The earthquake happened at about 5:15 a.m., so people shocked at the tremor could not go back to sleep and put on their stoves to prepare breakfast. The fire so started spread all over the house as the chimneys were blocked/ knocked off. It was thus even called “Ham and Eggs Fire.” It eventually burned over a very large area of the city. Many of these fires joined into a mega fire that became a wall of flame over a mile-and-a-half wide, with smoke up to five miles high, visible across the entire San Francisco Bay. The water mains had broken in about 300 places, leaving the city without the resources to quench the fire. The fire largely burned itself out on April 21.

 Behaviour of Insurers

1.      Legends were made because of some insurers such as Cuthbert Heath of Lloyd’s who had sent a cable to his office in San Francisco to the effect that they offer to pay all policyholders in full irrespective of the terms of their policies. It is said to have paid $100 million, a staggering sum in those days. It created a massive goodwill for Lloyd's.

2.      Some other insurers, particularly from Europe, “infamously” offered 75% compromises, or denied coverage, or abandoned the California market altogether.

3.      35 insurers deferred to a selected group of adjusters called the “Committee of Five” to take call on the liability to be paid, if at all.

4.      Fireman’s Fund, the main California-based insurer, lost its Head Office along with the records and other assets it contained.
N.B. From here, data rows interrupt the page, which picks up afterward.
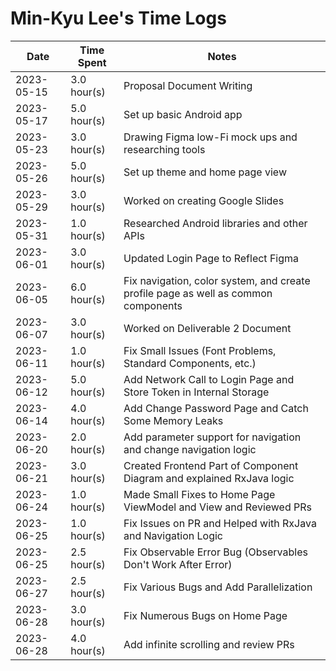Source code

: # Min-Kyu Lee's Time Logs

| Date | Time Spent | Notes |
| - | - | - |
| 2023-05-15 | 3.0 hour(s) | Proposal Document Writing |
| 2023-05-17 | 5.0 hour(s) | Set up basic Android app |
| 2023-05-23 | 3.0 hour(s) | Drawing Figma low-Fi mock ups and researching tools |
| 2023-05-26 | 5.0 hour(s) | Set up theme and home page view |
| 2023-05-29 | 3.0 hour(s) | Worked on creating Google Slides |
| 2023-05-31 | 1.0 hour(s) | Researched Android libraries and other APIs |
| 2023-06-01 | 3.0 hour(s) | Updated Login Page to Reflect Figma |
| 2023-06-05 | 6.0 hour(s) | Fix navigation, color system, and create profile page as well as common components |
| 2023-06-07 | 3.0 hour(s) | Worked on Deliverable 2 Document |
| 2023-06-11 | 1.0 hour(s) | Fix Small Issues (Font Problems, Standard Components, etc.) |
| 2023-06-12 | 5.0 hour(s) | Add Network Call to Login Page and Store Token in Internal Storage |
| 2023-06-14 | 4.0 hour(s) | Add Change Password Page and Catch Some Memory Leaks |
| 2023-06-20 | 2.0 hour(s) | Add parameter support for navigation and change navigation logic |
| 2023-06-21 | 3.0 hour(s) | Created Frontend Part of Component Diagram and explained RxJava logic |
| 2023-06-24 | 1.0 hour(s) | Made Small Fixes to Home Page ViewModel and View and Reviewed PRs |
| 2023-06-25 | 1.0 hour(s) | Fix Issues on PR and Helped with RxJava and Navigation Logic |
| 2023-06-25 | 2.5 hour(s) | Fix Observable Error Bug (Observables Don't Work After Error) |
| 2023-06-27 | 2.5 hour(s) | Fix Various Bugs and Add Parallelization |
| 2023-06-28 | 3.0 hour(s) | Fix Numerous Bugs on Home Page |
| 2023-06-28 | 4.0 hour(s) | Add infinite scrolling and review PRs |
The Fund paid all its reserves to the affected insureds, then solicited new subscriptions from its shareholders, formed a new corporation, and caused the corporation to issue stock to claimants for their remaining losses. Observers hailed the company’s reorganizing for the benefit of its policyholders, rather than “folding [its] tent for good.”

All these were after intense pressure put by politicians and vocal policyholder groups, backed by the media. Ultimately it appears that around some 90% of the sum insured was paid. The Insurance Information Institute states that insurers settled approximately 100,000 claims. At least 12 US insurers and one Austrian and one German insurer went bankrupt. The amount paid in claims was roughly 100 times the amount paid for fire insurance policies that year. The earthquake effectively wiped out the industry profit earned over the preceding 47 years. However, it may be noted that such earthquakes happen once in 100 years or more. In fact, there has been no repeat of it in San Francisco. Given the nature of fire surpluses made in normal years (if proper risk premiums are charged), it would have possible to have evened out the losses after a few decades.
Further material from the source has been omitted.